[Activity] In exact form, please repeat the records from their opening line down to the line with "Primary objects may", including that line.

[Dataset]
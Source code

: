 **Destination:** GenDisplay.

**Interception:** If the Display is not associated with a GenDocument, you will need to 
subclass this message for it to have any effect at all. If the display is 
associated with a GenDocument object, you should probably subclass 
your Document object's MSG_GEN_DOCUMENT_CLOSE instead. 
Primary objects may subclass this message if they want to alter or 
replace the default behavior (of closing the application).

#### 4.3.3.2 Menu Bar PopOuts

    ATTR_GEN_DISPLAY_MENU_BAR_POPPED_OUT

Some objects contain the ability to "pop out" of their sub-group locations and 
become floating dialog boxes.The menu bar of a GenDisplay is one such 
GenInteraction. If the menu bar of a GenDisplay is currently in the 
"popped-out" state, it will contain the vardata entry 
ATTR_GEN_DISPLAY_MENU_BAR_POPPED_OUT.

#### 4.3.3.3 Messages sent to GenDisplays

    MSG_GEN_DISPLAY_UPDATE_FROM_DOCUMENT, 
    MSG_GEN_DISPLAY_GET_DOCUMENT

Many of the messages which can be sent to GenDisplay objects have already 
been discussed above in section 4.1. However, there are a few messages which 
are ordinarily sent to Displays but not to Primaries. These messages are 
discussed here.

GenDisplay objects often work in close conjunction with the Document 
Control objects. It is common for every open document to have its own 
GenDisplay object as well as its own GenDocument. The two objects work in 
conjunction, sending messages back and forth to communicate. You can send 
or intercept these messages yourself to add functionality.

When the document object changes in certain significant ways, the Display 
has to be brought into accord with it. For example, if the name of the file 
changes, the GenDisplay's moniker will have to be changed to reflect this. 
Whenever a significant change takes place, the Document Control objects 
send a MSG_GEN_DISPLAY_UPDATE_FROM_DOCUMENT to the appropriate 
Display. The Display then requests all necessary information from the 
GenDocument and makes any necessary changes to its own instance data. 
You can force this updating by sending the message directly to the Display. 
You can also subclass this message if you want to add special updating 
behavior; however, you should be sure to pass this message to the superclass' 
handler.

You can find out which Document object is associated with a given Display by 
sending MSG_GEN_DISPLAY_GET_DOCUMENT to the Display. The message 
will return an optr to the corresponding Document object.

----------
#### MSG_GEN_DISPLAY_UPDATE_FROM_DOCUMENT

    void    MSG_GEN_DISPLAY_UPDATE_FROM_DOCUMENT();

[Task answer]
Source code

: **Destination:** GenDisplay.

**Interception:** If the Display is not associated with a GenDocument, you will need to 
subclass this message for it to have any effect at all. If the display is 
associated with a GenDocument object, you should probably subclass 
your Document object's MSG_GEN_DOCUMENT_CLOSE instead. 
Primary objects may subclass this message if they want to alter or 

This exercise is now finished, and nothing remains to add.